In conversation with Eduardo Mendicutti
The Instituto Cervantes in Manchester and Leeds welcomes the Spanish writer Eduardo Mendicutti to this online event in which we will chat with him about his life and complete works, with a special focus on his novel The Bulgarian Boyfriends (1993), which is the book that our Reading Club has been working on in the Autumn 2021 period. The tutor Álvaro González Montero will be in conversation with Mendicutti, and they will also answer questions from the Reading Club participants and all the people in the audience.
Eduardo Mendicutti (Sanlúcar de Barrameda, Cádiz, 1948) is besides being a recognised novelist, a journalist and a television commentator. Homosexuality is usually at the centre of his stories - it is not for nothing that Mendicutti is usually referred to as a homosexual author, or his work framed in gay literature. The Bulgarian Boyfriends is perhaps the novel in which Mendicutti's narrative style, recognizably ironic, scathing and funny, expresses a more melancholic mood.
Mendicutti's first two novels, Tatuaje (1972) and Cenizas (1974) suffered under Franco's censorship after coming first for the Sésamo Prize (1973) and the runner up for the Café Gijón Prize. In 1992 he was a finalist at Spain's National Narrative Award for El palomo cojo, and in 2002 the Andalusian Critics Award for El ángel descuidado.

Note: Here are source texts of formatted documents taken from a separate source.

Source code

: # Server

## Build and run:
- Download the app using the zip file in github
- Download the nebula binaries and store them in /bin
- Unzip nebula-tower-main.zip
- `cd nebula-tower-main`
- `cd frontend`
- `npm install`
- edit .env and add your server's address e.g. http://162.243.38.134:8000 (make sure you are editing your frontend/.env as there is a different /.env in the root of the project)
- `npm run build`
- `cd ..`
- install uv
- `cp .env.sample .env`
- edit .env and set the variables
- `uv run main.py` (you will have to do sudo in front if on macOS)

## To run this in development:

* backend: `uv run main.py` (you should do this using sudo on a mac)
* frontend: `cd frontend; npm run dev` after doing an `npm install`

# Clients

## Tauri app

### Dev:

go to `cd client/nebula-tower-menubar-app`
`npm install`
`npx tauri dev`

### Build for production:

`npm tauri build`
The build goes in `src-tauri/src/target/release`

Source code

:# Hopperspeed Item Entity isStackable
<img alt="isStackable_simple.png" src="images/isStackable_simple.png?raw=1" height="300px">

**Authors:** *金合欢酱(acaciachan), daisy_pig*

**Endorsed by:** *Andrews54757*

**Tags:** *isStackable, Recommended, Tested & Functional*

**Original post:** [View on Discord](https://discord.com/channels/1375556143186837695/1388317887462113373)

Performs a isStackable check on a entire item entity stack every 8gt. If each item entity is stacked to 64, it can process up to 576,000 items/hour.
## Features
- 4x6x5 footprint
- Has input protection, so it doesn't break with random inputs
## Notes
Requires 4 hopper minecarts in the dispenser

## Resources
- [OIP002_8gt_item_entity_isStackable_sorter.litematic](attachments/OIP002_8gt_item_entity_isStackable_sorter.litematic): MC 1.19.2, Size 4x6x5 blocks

Álvaro González Montero has a degree in translation and interpreting (English, French and Arabic) from the University of Málaga. He is currently finishing a Master's research project at the University of Leeds that analyzes the construction of identity, especially homosexuality, colonialism and disease, in the diaries of Jaime Gil de Biedma, under the supervision of academics Richard Cleminson and Duncan Wheeler. His research interests include the Spanish Generation of the 50s, newspaper theory, colonialism, and the development of identity in literature.